* Data in this exercise *
[Start of section]

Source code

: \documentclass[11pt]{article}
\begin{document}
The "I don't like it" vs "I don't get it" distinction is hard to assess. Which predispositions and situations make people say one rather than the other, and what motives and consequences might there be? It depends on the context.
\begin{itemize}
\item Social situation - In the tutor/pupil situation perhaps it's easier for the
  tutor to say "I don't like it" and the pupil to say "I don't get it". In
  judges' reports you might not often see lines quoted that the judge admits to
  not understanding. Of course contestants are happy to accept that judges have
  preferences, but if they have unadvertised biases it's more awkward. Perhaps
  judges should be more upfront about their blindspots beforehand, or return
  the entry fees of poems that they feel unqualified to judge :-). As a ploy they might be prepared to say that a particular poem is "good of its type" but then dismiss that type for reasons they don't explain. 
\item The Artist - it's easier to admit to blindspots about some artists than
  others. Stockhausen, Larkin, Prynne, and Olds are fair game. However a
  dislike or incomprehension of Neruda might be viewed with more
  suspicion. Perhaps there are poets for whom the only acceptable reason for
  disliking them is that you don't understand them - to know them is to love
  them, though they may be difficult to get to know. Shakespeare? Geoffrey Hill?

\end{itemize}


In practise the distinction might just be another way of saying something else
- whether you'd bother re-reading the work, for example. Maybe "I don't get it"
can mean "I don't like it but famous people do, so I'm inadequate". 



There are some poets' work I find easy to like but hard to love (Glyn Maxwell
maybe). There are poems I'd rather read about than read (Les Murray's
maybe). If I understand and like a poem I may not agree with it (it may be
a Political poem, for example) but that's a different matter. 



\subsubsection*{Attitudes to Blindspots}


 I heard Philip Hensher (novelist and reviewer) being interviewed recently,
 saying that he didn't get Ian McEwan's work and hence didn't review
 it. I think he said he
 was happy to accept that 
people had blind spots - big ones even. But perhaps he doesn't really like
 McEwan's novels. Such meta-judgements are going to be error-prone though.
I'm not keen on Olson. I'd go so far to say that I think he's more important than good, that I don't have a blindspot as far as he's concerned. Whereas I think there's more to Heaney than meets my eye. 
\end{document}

[End of section]

* What you are asked to do *
Each line of the material with the word "know" in it should be listed.

* The answer *
  disliking them is that you don't understand them - to know them is to love
  them, though they may be difficult to get to know. Shakespeare? Geoffrey Hill?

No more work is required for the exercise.